A clonagem não tem interesse científico
Paula Martinho da Silva é uma mulher do Direito, mas com gosto pelas “áreas que fogem ao direito tradicional”. A ausência do direito sobre a reprodução medicamente assistida apaixonou-a pela bioética. Agora, foi nomeada Presidente do Conselho Nacional de Ética para as Ciências da Vida, do qual já fez parte em dois mandatos. A clonagem está, agora, na ordem do dia.
Agência Ecclesia - A clonagem será um grande dossier a abrir?
Paula Martinho da Silva - Penso que sim. Esta matéria está hoje numa fase de efervescência (apesar do Conselho Nacional de Ética ter já dado um parecer precisamente sobre a clonagem). Com a actualização científica desta questão é provável que seja solicitado um parecer.
AE – Em ordem à legislação sobre a clonagem.
PMS – Portugal já subscreveu e ratificou o protocolo do Conselho da Europa que proíbe a clonagem. É agora necessário prever as sanções penais para quem viole essas disposições.
Essa regulamentação será legislada e, provavelmente, outra (aí está a incógnita) uma vez que o protocolo apenas se refere à clonagem reprodutiva. Há toda uma área relativa à clonagem terapêutica e interligada com a investigação de embriões que poderá ser objecto de legislação. Eu penso até que a clonagem não é a questão mais importante sobre a qual deve ser legislada. É importante que exista um instrumento internacional que proíba a clonagem reprodutiva e comecemos a discutir as questões relacionadas com a clonagem dita terapêutica. Em Portugal, no entanto, um diploma sobre reprodução medicamente assistida e sobre a reprodução de embriões é, no meu ponto de vista, muito mais importante.
AE – Por que razão?
PMS – Em Portugal as técnicas de reprodução medicamente assistida já são praticadas há muito tempo e não estão regulamentadas, não estão previstas na lei. Não estou a dizer que existe má prática... Mas não sabemos que tipo de prática existe, não foram estabelecidos os limites: sabemos que existem embriões congelados e não há legislação que preveja a sua utilização.
AE – Poderemos encontrar aproximações sociais entre a revelação pública do primeiro bebé proveta, em 1978, e, agora, do primeiro clonado?
PMS – Existem dois factores que, por um lado assustam e, por outro, atraem.
Tudo o que é novo assusta um pouco.

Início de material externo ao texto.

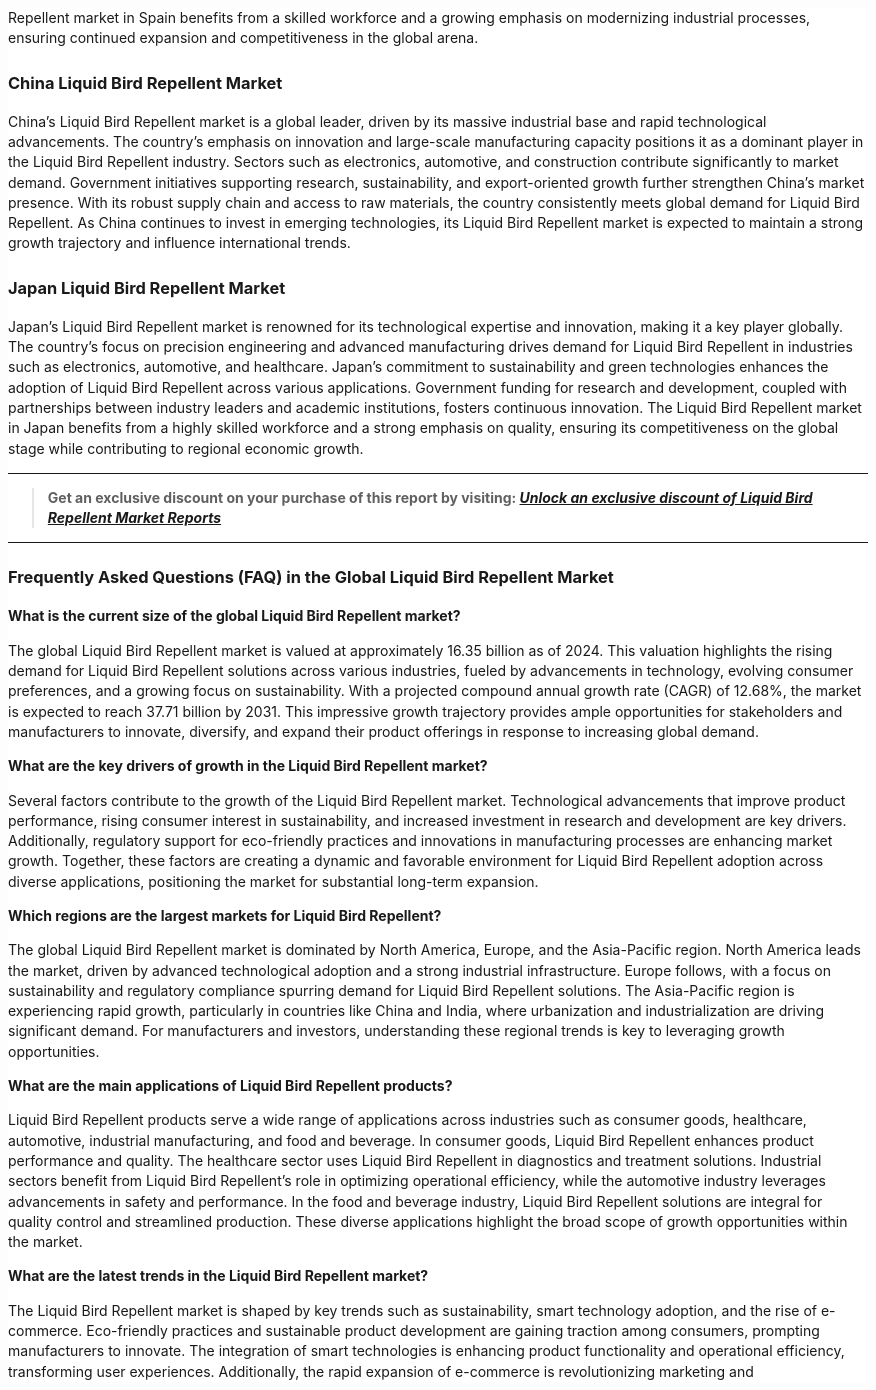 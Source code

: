 Repellent market in Spain benefits from a skilled workforce and a growing emphasis on modernizing industrial processes, ensuring continued expansion and competitiveness in the global arena.</p><h3>China Liquid Bird Repellent Market</h3><p>China&rsquo;s Liquid Bird Repellent market is a global leader, driven by its massive industrial base and rapid technological advancements. The country&rsquo;s emphasis on innovation and large-scale manufacturing capacity positions it as a dominant player in the Liquid Bird Repellent industry. Sectors such as electronics, automotive, and construction contribute significantly to market demand. Government initiatives supporting research, sustainability, and export-oriented growth further strengthen China&rsquo;s market presence. With its robust supply chain and access to raw materials, the country consistently meets global demand for Liquid Bird Repellent. As China continues to invest in emerging technologies, its Liquid Bird Repellent market is expected to maintain a strong growth trajectory and influence international trends.</p><h3>Japan Liquid Bird Repellent Market</h3><p>Japan&rsquo;s Liquid Bird Repellent market is renowned for its technological expertise and innovation, making it a key player globally. The country&rsquo;s focus on precision engineering and advanced manufacturing drives demand for Liquid Bird Repellent in industries such as electronics, automotive, and healthcare. Japan&rsquo;s commitment to sustainability and green technologies enhances the adoption of Liquid Bird Repellent across various applications. Government funding for research and development, coupled with partnerships between industry leaders and academic institutions, fosters continuous innovation. The Liquid Bird Repellent market in Japan benefits from a highly skilled workforce and a strong emphasis on quality, ensuring its competitiveness on the global stage while contributing to regional economic growth.</p><hr /><blockquote><p><strong>Get an exclusive discount on your purchase of this report by visiting: <em><a href="://marketresearchpulse.com/ask-for-discount/92062?utm_source=Github&amp;utm_medium=0112">Unlock an exclusive discount of Liquid Bird Repellent Market Reports</a></em>&nbsp;</strong></p></blockquote><hr /><h3>Frequently Asked Questions (FAQ) in the Global Liquid Bird Repellent Market</h3><p><strong>What is the current size of the global Liquid Bird Repellent market?</strong></p><p>The global Liquid Bird Repellent market is valued at approximately 16.35 billion as of 2024. This valuation highlights the rising demand for Liquid Bird Repellent solutions across various industries, fueled by advancements in technology, evolving consumer preferences, and a growing focus on sustainability. With a projected compound annual growth rate (CAGR) of 12.68%, the market is expected to reach 37.71 billion by 2031. This impressive growth trajectory provides ample opportunities for stakeholders and manufacturers to innovate, diversify, and expand their product offerings in response to increasing global demand.</p><p><strong>What are the key drivers of growth in the Liquid Bird Repellent market?</strong></p><p>Several factors contribute to the growth of the Liquid Bird Repellent market. Technological advancements that improve product performance, rising consumer interest in sustainability, and increased investment in research and development are key drivers. Additionally, regulatory support for eco-friendly practices and innovations in manufacturing processes are enhancing market growth. Together, these factors are creating a dynamic and favorable environment for Liquid Bird Repellent adoption across diverse applications, positioning the market for substantial long-term expansion.</p><p><strong>Which regions are the largest markets for Liquid Bird Repellent?</strong></p><p>The global Liquid Bird Repellent market is dominated by North America, Europe, and the Asia-Pacific region. North America leads the market, driven by advanced technological adoption and a strong industrial infrastructure. Europe follows, with a focus on sustainability and regulatory compliance spurring demand for Liquid Bird Repellent solutions. The Asia-Pacific region is experiencing rapid growth, particularly in countries like China and India, where urbanization and industrialization are driving significant demand. For manufacturers and investors, understanding these regional trends is key to leveraging growth opportunities.</p><p><strong>What are the main applications of Liquid Bird Repellent products?</strong></p><p>Liquid Bird Repellent products serve a wide range of applications across industries such as consumer goods, healthcare, automotive, industrial manufacturing, and food and beverage. In consumer goods, Liquid Bird Repellent enhances product performance and quality. The healthcare sector uses Liquid Bird Repellent in diagnostics and treatment solutions. Industrial sectors benefit from Liquid Bird Repellent&rsquo;s role in optimizing operational efficiency, while the automotive industry leverages advancements in safety and performance. In the food and beverage industry, Liquid Bird Repellent solutions are integral for quality control and streamlined production. These diverse applications highlight the broad scope of growth opportunities within the market.</p><p><strong>What are the latest trends in the Liquid Bird Repellent market?</strong></p><p>The Liquid Bird Repellent market is shaped by key trends such as sustainability, smart technology adoption, and the rise of e-commerce. Eco-friendly practices and sustainable product development are gaining traction among consumers, prompting manufacturers to innovate. The integration of smart technologies is enhancing product functionality and operational efficiency, transforming user experiences. Additionally, the rapid expansion of e-commerce is revolutionizing marketing and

Assusta-nos o facto de estarmos a tocar na vida, a manipular algo que, pelo menos até ao nascimento do primeiro bebé proveta, era uma questão que não se colocava. O processo natural regulava a prática por si só. Assim, tudo o que seja alterar qualquer coisa relacionada com a concepção do ser humano assusta-nos sempre um pouco. Mas, por outro lado, tudo o que é progresso científico tem algo atraente: é novo, traz esperança e todas as questões relacionadas com as questões do ser humano (nomeadamente os transplantes), trazem-nos esperança em tratamento e cura, mesmo que isso depois não se concretize. Há sempre muita esperança em tudo o que a ciência nos traz de novo, bom e também com as suas consequências perversas.
A clonagem assusta-nos mais do que atrai. Ou seja, o facto de se falar que podem existir seres humanos idênticos fere com as sensibilidades. Não se trata de desejar ter um filho e não poder pelos meios naturais (que é o que se passa com a reprodução medicamente assistida), mas sim querer um filho e mais qualquer coisa: com determinadas características ou à semelhança de outro que já não existe... É uma objectivo que foge completamente do âmbito de uma reprodução medicamente assistida tradicional
AE – Assusta também a clonagem terapêutica?
PMS – A clonagem terapêutica assusta no sentido de que deixa uma porta aberta para a clonagem reprodutiva.
Temos de parar para pensar, para reflectir sobre os riscos e benefícios, sem rejeitar à partida como rejeitamos a clonagem reprodutiva.
AE – Com a clonagem, a força da vida, o género humano encontra-se de alguma forma ameaçado?
PMS – Eu não tenho a percepção que a clonagem reprodutiva seja uma prática do futuro. É uma prática que não é interessante...
AE – Não vale a pena colocar essa hipótese...
PMS – Temos que colocar as hipóteses porque elas são possíveis... Eu acho é que não pode ser colocada com uma grande angústia. Do ponto de vista científico é uma técnica que não tem interesse, caríssima e muito custosa. A taxa de êxito, relativamente aos animais, é de 1%. É muito difícil. Eu acho que o ser humano não tem interesse na clonagem reprodutiva, a não ser casos atípicos...
Eu não ponho o acento tónico no nosso futuro destruído pela ausência de seres únicos. Eu acho que vamos continuar a ser únicos e irrepetíveis, como fomos até aqui.